The demonstration also happened the same day Mohammed Zawahiri, leader of the newly established Egyptian Salafist Jihadi Movement and brother of al Qaeda chief Ayman al-Zawahiri, called on followers to protest the film outside the embassy Wednesday.

Only a few staff members were still inside, as embassy security had sent most staff home early after learning of the upcoming protest, a U.S. official said, speaking on condition of anonymity because he wasn’t authorized to speak publicly on the matter.

Morris Sadek, an Egyptian-born Christian in the U.S. known for his anti-Islam views, told The Associated Press from Washington that he was promoting the video on his website and on certain TV stations, which he did not identify.
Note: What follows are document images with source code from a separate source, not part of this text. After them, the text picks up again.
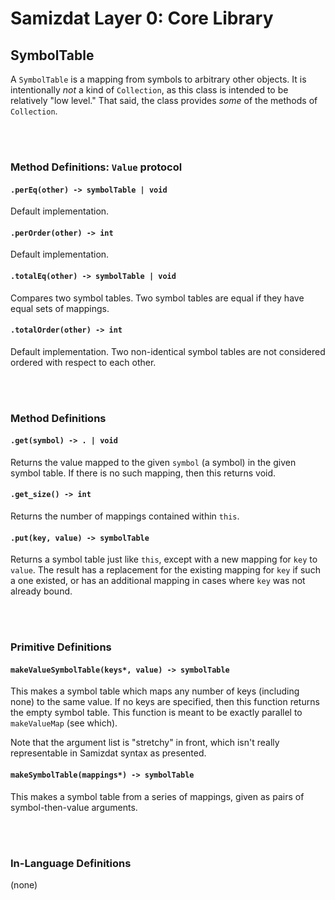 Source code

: Samizdat Layer 0: Core Library
==============================

SymbolTable
-----------

A `SymbolTable` is a mapping from symbols to arbitrary other objects.
It is intentionally *not* a kind of `Collection`, as this class is intended
to be relatively "low level." That said, the class provides *some* of the
methods of `Collection`.


<br><br>
### Method Definitions: `Value` protocol

#### `.perEq(other) -> symbolTable | void`

Default implementation.

#### `.perOrder(other) -> int`

Default implementation.

#### `.totalEq(other) -> symbolTable | void`

Compares two symbol tables. Two symbol tables are equal if they have
equal sets of mappings.

#### `.totalOrder(other) -> int`

Default implementation. Two non-identical symbol tables are not considered
ordered with respect to each other.


<br><br>
### Method Definitions

#### `.get(symbol) -> . | void`

Returns the value mapped to the given `symbol` (a symbol) in the given
symbol table. If there is no such mapping, then this returns void.

#### `.get_size() -> int`

Returns the number of mappings contained within `this`.

#### `.put(key, value) -> symbolTable`

Returns a symbol table just like `this`, except with a new mapping
for `key` to `value`. The result has a replacement for the existing
mapping for `key` if such a one existed, or has an additional mapping
in cases where `key` was not already bound.


<br><br>
### Primitive Definitions

#### `makeValueSymbolTable(keys*, value) -> symbolTable`

This makes a symbol table which maps any number of keys (including none)
to the same value. If no keys are specified, then this function returns
the empty symbol table. This function is meant to be exactly parallel to
`makeValueMap` (see which).

Note that the argument list is "stretchy" in front, which isn't really
representable in Samizdat syntax as presented.

#### `makeSymbolTable(mappings*) -> symbolTable`

This makes a symbol table from a series of mappings, given as pairs of
symbol-then-value arguments.


<br><br>
### In-Language Definitions

(none)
He said the video “explains the problems of the Copts who suffer from Muslims,” which he blamed on the Koran itself.

For several days, Egyptian media have been reporting on the video, playing some excerpts from it and blaming Sadek for it, with ultraconservative clerics going on air to denounce it.

Medhat Klada, a representative of Coptic Christian organizations in Europe, said Sadek’s views are not representative of expatriate Copts.

“He is an extremist … We don’t go down this road. He has incited the people (in Egypt) against Copts,” he said, speaking from Switzerland. “We refuse any attacks on religions because of a moral position.”

But he said he was concerned about the backlash from angry Islamists. “They don’t know dialogue and they think that Islam will be offended from a movie.”

Several demonstrators interviewed by CBS News’ Alex Ortiz in Cairo seemed to think that infamous Quran-burning Florida Pastor Terry Jones was the source of the film, even though it’s apparently not an American production. Of the numerous protesters interviewed by Ortiz, none had even seen the film. They’d just heard about it and turned out en mass, which shows the power of the Egyptian rumor mill.

The embassy is located in a diplomatic area in Garden city, where the British and Italian embassies are located, only a few blocks away from Tahrir Square, the center of last year’s uprising that led to the ouster of Hosni Mubarak. The U.S. Embassy is built like a fortress, with a wall several yards high.